=== Begin Enclosure ===

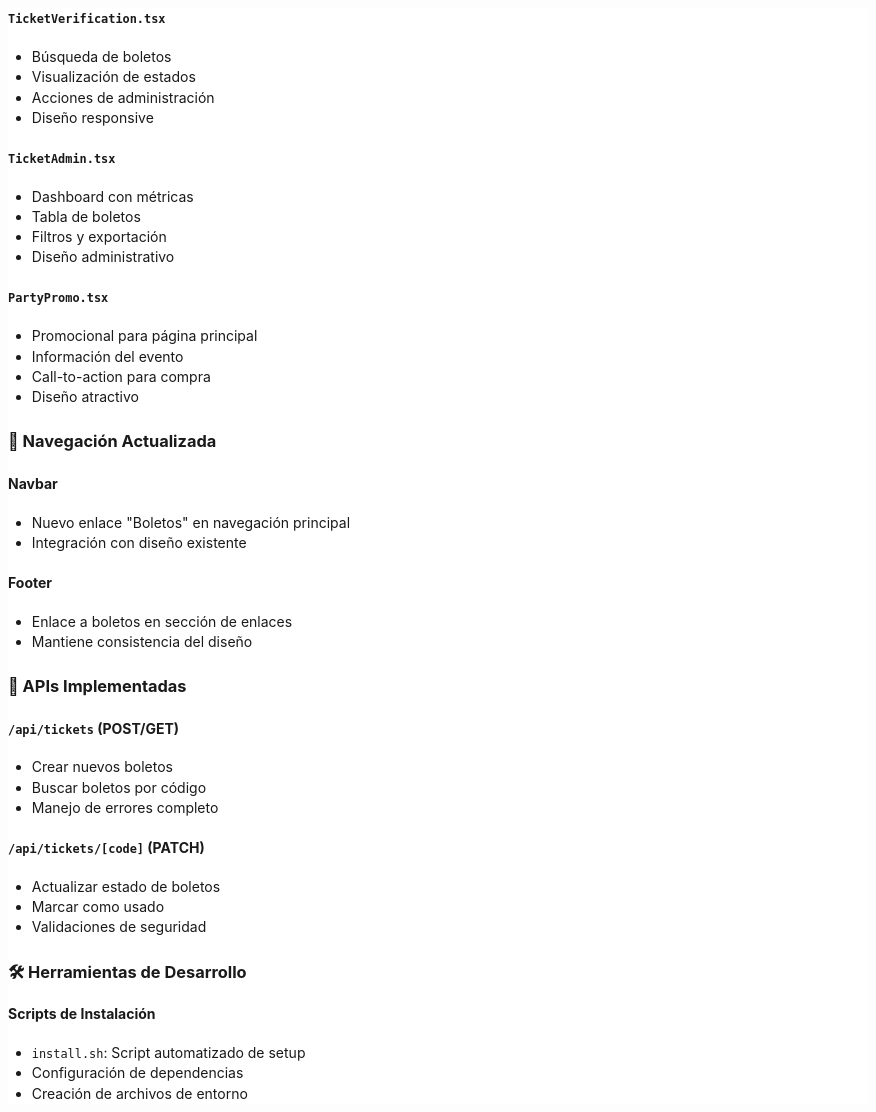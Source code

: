 #### `TicketVerification.tsx`

- Búsqueda de boletos
- Visualización de estados
- Acciones de administración
- Diseño responsive

#### `TicketAdmin.tsx`

- Dashboard con métricas
- Tabla de boletos
- Filtros y exportación
- Diseño administrativo

#### `PartyPromo.tsx`

- Promocional para página principal
- Información del evento
- Call-to-action para compra
- Diseño atractivo

### 📱 Navegación Actualizada

#### Navbar

- Nuevo enlace "Boletos" en navegación principal
- Integración con diseño existente

#### Footer

- Enlace a boletos en sección de enlaces
- Mantiene consistencia del diseño

### 🔌 APIs Implementadas

#### `/api/tickets` (POST/GET)

- Crear nuevos boletos
- Buscar boletos por código
- Manejo de errores completo

#### `/api/tickets/[code]` (PATCH)

- Actualizar estado de boletos
- Marcar como usado
- Validaciones de seguridad

### 🛠️ Herramientas de Desarrollo

#### Scripts de Instalación

- `install.sh`: Script automatizado de setup
- Configuración de dependencias
- Creación de archivos de entorno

=== End Enclosure ===

(PROBLEM DETAILS)
Where a line in the entries holds the word "principal", copy that line.

(YOUR RESPONSE)
- Promocional para página principal
- Nuevo enlace "Boletos" en navegación principal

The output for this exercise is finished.